Three bidders had been in negotiations with each other before bidding began, but two backed away, leaving the consortium to win with little effort, according to a report on Netease, citing anonymous sources.
Bidders had to put down a cash deposit of 1.15 billion yuan, which may also have deterred some companies from taking part in the auction, Netease said, citing two other anonymous sources.
The fact that the parcel must be developed separately into residences and commercial space instead of en bloc may also have been a deterrent.
Dongcheng’s authorities imposed stringent conditions on the land before the auction: at least 70 per cent of homes built on the land must be smaller than 90 sq m in size, selling for no more than 89,068 yuan per sq m on average.
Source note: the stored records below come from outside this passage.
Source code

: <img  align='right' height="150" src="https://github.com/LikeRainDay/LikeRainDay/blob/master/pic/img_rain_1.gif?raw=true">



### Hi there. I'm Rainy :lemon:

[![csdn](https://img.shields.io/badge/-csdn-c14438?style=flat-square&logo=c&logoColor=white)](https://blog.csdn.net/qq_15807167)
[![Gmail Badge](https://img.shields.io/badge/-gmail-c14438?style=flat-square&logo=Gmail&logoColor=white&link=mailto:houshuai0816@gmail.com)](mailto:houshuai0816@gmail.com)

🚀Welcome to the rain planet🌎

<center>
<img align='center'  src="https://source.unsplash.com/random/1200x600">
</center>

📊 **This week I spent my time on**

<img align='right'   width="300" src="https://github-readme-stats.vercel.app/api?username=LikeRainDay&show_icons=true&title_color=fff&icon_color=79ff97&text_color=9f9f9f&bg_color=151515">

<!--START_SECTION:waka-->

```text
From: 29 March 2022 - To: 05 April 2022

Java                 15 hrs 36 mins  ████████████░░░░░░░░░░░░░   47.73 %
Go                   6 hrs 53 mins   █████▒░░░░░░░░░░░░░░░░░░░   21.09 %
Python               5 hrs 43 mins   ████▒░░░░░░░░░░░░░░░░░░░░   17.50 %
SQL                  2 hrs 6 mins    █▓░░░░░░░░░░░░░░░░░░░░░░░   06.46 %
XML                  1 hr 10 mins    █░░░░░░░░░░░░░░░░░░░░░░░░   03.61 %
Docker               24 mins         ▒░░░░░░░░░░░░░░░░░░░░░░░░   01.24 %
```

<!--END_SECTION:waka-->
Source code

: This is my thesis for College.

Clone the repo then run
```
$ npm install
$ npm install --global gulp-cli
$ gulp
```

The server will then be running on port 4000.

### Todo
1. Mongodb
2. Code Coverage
At least half of the commercial space should also be held for lease for 20 years, according to the authorities.
“This is a prime site, with two subway lines crossing it,” said Centaline Property’s analyst Chen Xiaoqing, adding that the stringent conditions are already common in Beijing.
The last time Dongcheng put residential plots up for sale was in 2012, when a site near Dongzhimen was sold at 25,750 yuan per sq m. Prices on that same site have soared to 140,000 yuan per sq m.